Recipient Biography

Gold Medal- Percival P. Baxter


 

Percival Proctor Baxter (1876-1969) received the Pugsley Gold Medal in 1948. In today's political climate being an elected official does not always connote altuism that politicians once professed. Baxter was born on November 22. 1876 one of the eight children in philanthropic family in Portland, Maine. He bagn his education in Portland, graduating from Portland High School in 1894 and from Bowdoin College in 1898. He enrolled at Harvard Law School, graduating with his LLB in 1901 and he was admitted to the bar. However Baxter never practiced law for livelihood. In 1905, Baxter was elected to the Maine House of the Representatives, where he was relected on two subsequent occasions. His political career also included two terms as state senator in 1908 and 1920. Soon after his election as president of the senate, the governor died and Baxter automatically succeeded him. He successfully ran for re-election in 1922.
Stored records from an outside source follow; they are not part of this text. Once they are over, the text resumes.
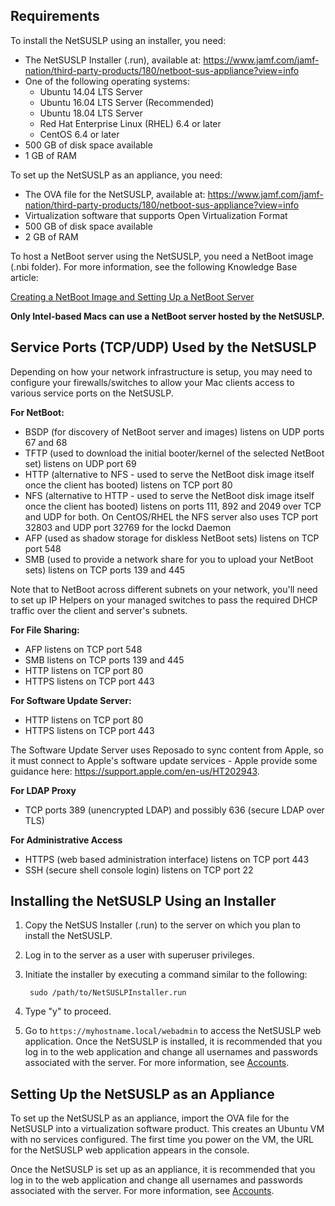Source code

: ## Requirements

To install the NetSUSLP using an installer, you need:

* The NetSUSLP Installer (.run), available at:
<https://www.jamf.com/jamf-nation/third-party-products/180/netboot-sus-appliance?view=info>
* One of the following operating systems:
	* Ubuntu 14.04 LTS Server
	* Ubuntu 16.04 LTS Server (Recommended)
	* Ubuntu 18.04 LTS Server
	* Red Hat Enterprise Linux (RHEL) 6.4 or later
	* CentOS 6.4 or later
* 500 GB of disk space available 
* 1 GB of RAM

To set up the NetSUSLP as an appliance, you need:

* The OVA file for the NetSUSLP, available at:
<https://www.jamf.com/jamf-nation/third-party-products/180/netboot-sus-appliance?view=info>
* Virtualization software that supports Open Virtualization Format 
* 500 GB of disk space available
* 2 GB of RAM

To host a NetBoot server using the NetSUSLP, you need a NetBoot image (.nbi folder). For more information, see the following Knowledge Base article:

[Creating a NetBoot Image and Setting Up a NetBoot Server](https://www.jamf.com/jamf-nation/articles/307/creating-a-netboot-image-and-setting-up-a-netboot-server)

**Only Intel-based Macs can use a NetBoot server hosted by the NetSUSLP.**

## Service Ports (TCP/UDP) Used by the NetSUSLP

Depending on how your network infrastructure is setup, you may need to configure your firewalls/switches to allow your Mac clients access to various service ports on the NetSUSLP.

**For NetBoot:**

* BSDP (for discovery of NetBoot server and images) listens on UDP ports 67 and 68
* TFTP (used to download the initial booter/kernel of the selected NetBoot set) listens on UDP port 69
* HTTP (alternative to NFS - used to serve the NetBoot disk image itself once the client has booted) listens on TCP port 80
* NFS (alternative to HTTP - used to serve the NetBoot disk image itself once the client has booted) listens on ports 111, 892 and 2049 over TCP and UDP for both. On CentOS/RHEL the NFS server also uses TCP port 32803 and UDP port 32769 for the lockd Daemon
* AFP (used as shadow storage for diskless NetBoot sets) listens on TCP port 548
* SMB (used to provide a network share for you to upload your NetBoot sets) listens on TCP ports 139 and 445

Note that to NetBoot across different subnets on your network, you'll need to set up IP Helpers on your managed switches to pass the required DHCP traffic over the client and server's subnets.

**For File Sharing:**

* AFP listens on TCP port 548
* SMB listens on TCP ports 139 and 445
* HTTP listens on TCP port 80
* HTTPS listens on TCP port 443

**For Software Update Server:**

* HTTP listens on TCP port 80
* HTTPS listens on TCP port 443

The Software Update Server uses Reposado to sync content from Apple, so it must connect to Apple's software update services - Apple provide some guidance here: https://support.apple.com/en-us/HT202943.

**For LDAP Proxy**

* TCP ports 389 (unencrypted LDAP) and possibly 636 (secure LDAP over TLS)

**For Administrative Access**

* HTTPS (web based administration interface) listens on TCP port 443
* SSH (secure shell console login) listens on TCP port 22

## Installing the NetSUSLP Using an Installer
1. Copy the NetSUS Installer (.run) to the server on which you plan to install the NetSUSLP.

2. Log in to the server as a user with superuser privileges.

3. Initiate the installer by executing a command similar to the following:

		sudo /path/to/NetSUSLPInstaller.run
	
4. Type "y" to proceed.

5. Go to `https://myhostname.local/webadmin` to access the NetSUSLP web application. Once the NetSUSLP is installed, it is recommended that you log in to the web application and change all usernames and passwords associated with the server. For more information, see [Accounts](accounts.md).

## Setting Up the NetSUSLP as an Appliance
To set up the NetSUSLP as an appliance, import the OVA file for the NetSUSLP into a virtualization software product. This creates an Ubuntu VM with no services configured. The first time you power on the VM, the URL for the NetSUSLP web application appears in the console.

Once the NetSUSLP is set up as an appliance, it is recommended that you log in to the web application and change all usernames and passwords associated with the server. For more information, see [Accounts](accounts.md).
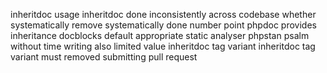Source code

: inheritdoc usage inheritdoc done inconsistently across codebase whether systematically remove systematically done number point phpdoc provides inheritance docblocks default appropriate static analyser phpstan psalm without time writing also limited value inheritdoc tag variant inheritdoc tag variant must removed submitting pull request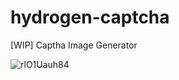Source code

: # hydrogen-captcha
[WIP] Captha Image Generator

![rlO1Uauh84](https://user-images.githubusercontent.com/900606/72231821-63c15e80-35f8-11ea-9c5c-bc2b2072e623.gif)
In 1903, Baxter went on a fishing trip with bis father and it was then that he saw Katahdin for the first time ( Katahdin means : Greatest Mountain" in the Penobscot Indian language). After 1916, most of the efforts to create some sort of preserve were engineered by Baxter. A survey of 154,000 acres in the Katahdin region by the U. S Forest Service in 1918 reported that 53% was burned over land, 15% was bare rock and stunted growth 12% virgin growth then being cut and 5% timber under 100 years old. Baxter pointed out that almost three million acres were given away to the railroads in 1868. In 1931, the legislature named the park he had begun to amass in the heart of Maine wood in his honor. In June 12, 1969, Baxter died in Portland, Maine. Ironically, the $7 million endowment for the park's maintainence which Baxter established in his estate meant that in the early 1970's for the first time the park was well resourced.